▶ Stored data entries:
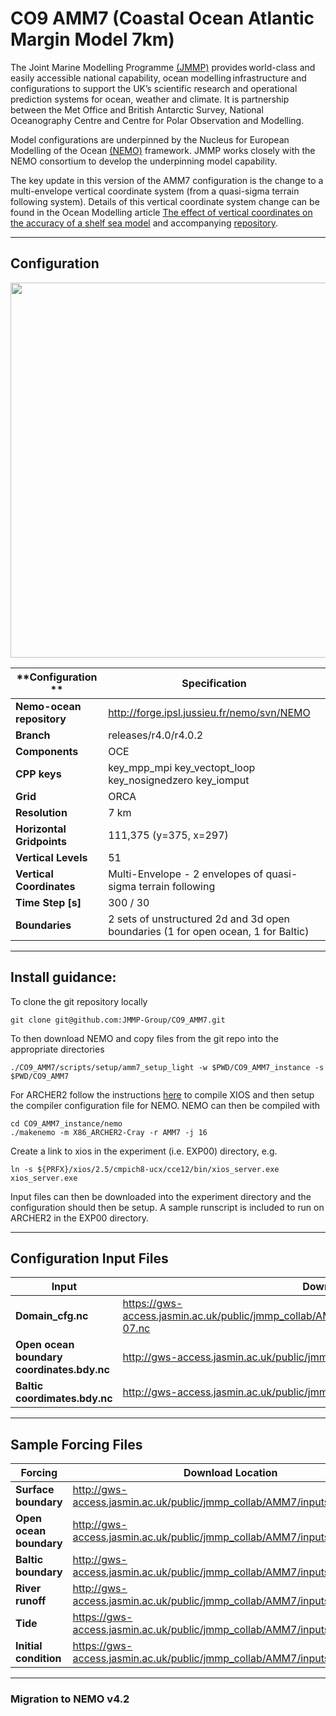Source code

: # CO9 AMM7 (Coastal Ocean Atlantic Margin Model 7km) 

The Joint Marine Modelling Programme [(JMMP)](https://www.metoffice.gov.uk/research/approach/collaboration/joint-marine-modelling-programme) provides world-class and easily accessible national capability, ocean modelling infrastructure and configurations to support the UK’s scientific research and operational prediction systems for ocean, weather and climate. It is partnership between the Met Office and British Antarctic Survey, National Oceanography Centre and Centre for Polar Observation and Modelling.

Model configurations are underpinned by the Nucleus for European Modelling of the Ocean [(NEMO)](https://www.nemo-ocean.eu) framework. JMMP works closely with the NEMO consortium to develop the underpinning model capability. 

The key update in this version of the AMM7 configuration is the change to a multi-envelope vertical coordinate system (from a quasi-sigma terrain following system). Details of this vertical coordinate system change can be found in the Ocean Modelling article [The effect of vertical coordinates on the accuracy of a shelf sea model](https://doi.org/10.1016/j.ocemod.2021.101935) and accompanying [repository](https://zenodo.org/badge/latestdoi/235544712). 

---

## Configuration
<p align="center">
<img src="https://gws-access.jasmin.ac.uk/public/jmmp_collab/AMM7/CO9_repo/CO9_AMM7_domain_bathy.jpg" width="600" >
</p>

|  **Configuration ** | **Specification** |
|-------------- | -------------- |
| **Nemo-ocean repository** | http://forge.ipsl.jussieu.fr/nemo/svn/NEMO |
| **Branch** | releases/r4.0/r4.0.2 |
| **Components** | OCE |
| **CPP keys** | key_mpp_mpi key_vectopt_loop key_nosignedzero key_iomput |
| **Grid** | ORCA |
| **Resolution** | 7 km |
| **Horizontal Gridpoints** | 111,375 (y=375, x=297) |
| **Vertical Levels** | 51 |
| **Vertical Coordinates** | Multi-Envelope - 2 envelopes of quasi-sigma terrain following |
| **Time Step [s]** | 300 / 30 |
| **Boundaries** | 2 sets of unstructured 2d and 3d open boundaries (1 for open ocean, 1 for Baltic) |

---

## Install guidance:

To clone the git repository locally
```
git clone git@github.com:JMMP-Group/CO9_AMM7.git
```

To then download NEMO and copy files from the git repo into the appropriate directories 
```
./CO9_AMM7/scripts/setup/amm7_setup_light -w $PWD/CO9_AMM7_instance -s $PWD/CO9_AMM7
```

For ARCHER2 follow the instructions [here](https://github.com/hpc-uk/build-instructions/tree/main/apps/NEMO) to compile XIOS and then setup the compiler configuration file for NEMO.
NEMO can then be compiled with
```
cd CO9_AMM7_instance/nemo
./makenemo -m X86_ARCHER2-Cray -r AMM7 -j 16
```

Create a link to xios in the experiment (i.e. EXP00) directory, e.g.
```
ln -s ${PRFX}/xios/2.5/cmpich8-ucx/cce12/bin/xios_server.exe xios_server.exe
```
Input files can then be downloaded into the experiment directory  and the configuration should then be setup. A sample runscript is included to run on ARCHER2 in the EXP00 directory.

---

## Configuration Input Files

|  **Input** | **Download Location** |
|-------------- | -------------- |
| **Domain_cfg.nc** | https://gws-access.jasmin.ac.uk/public/jmmp_collab/AMM7/CO9_repo/domain_cfg_co9amm7_MEsL51r10-07.nc |
| **Open ocean boundary coordinates.bdy.nc** | http://gws-access.jasmin.ac.uk/public/jmmp_collab/AMM7/grid/coordinates.bdy.nc |
| **Baltic coordimates.bdy.nc** | http://gws-access.jasmin.ac.uk/public/jmmp_collab/AMM7/grid/coordinates.skagbdy.nc |

---

## Sample Forcing Files

| **Forcing** | **Download Location** |
|-------------- | ------------------|
| **Surface boundary** | http://gws-access.jasmin.ac.uk/public/jmmp_collab/AMM7/inputs/SBC/ |
| **Open ocean boundary** | http://gws-access.jasmin.ac.uk/public/jmmp_collab/AMM7/inputs/BDY/ |
| **Baltic boundary** | http://gws-access.jasmin.ac.uk/public/jmmp_collab/AMM7/inputs/BDY_SKAG/ |
| **River runoff** | http://gws-access.jasmin.ac.uk/public/jmmp_collab/AMM7/inputs/RIV/ |
| **Tide** | https://gws-access.jasmin.ac.uk/public/jmmp_collab/AMM7/inputs/TIDE/ |
| **Initial condition** | https://gws-access.jasmin.ac.uk/public/jmmp_collab/AMM7/inputs/IC/ |

---


### Migration to NEMO v4.2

▶ Your objective:
From the first line of the records through the line containing "Margin Model 7km)", please output exactly those lines and nothing more, leaving out the pictures.

▶ Written reply:
Source code

: # CO9 AMM7 (Coastal Ocean Atlantic Margin Model 7km) 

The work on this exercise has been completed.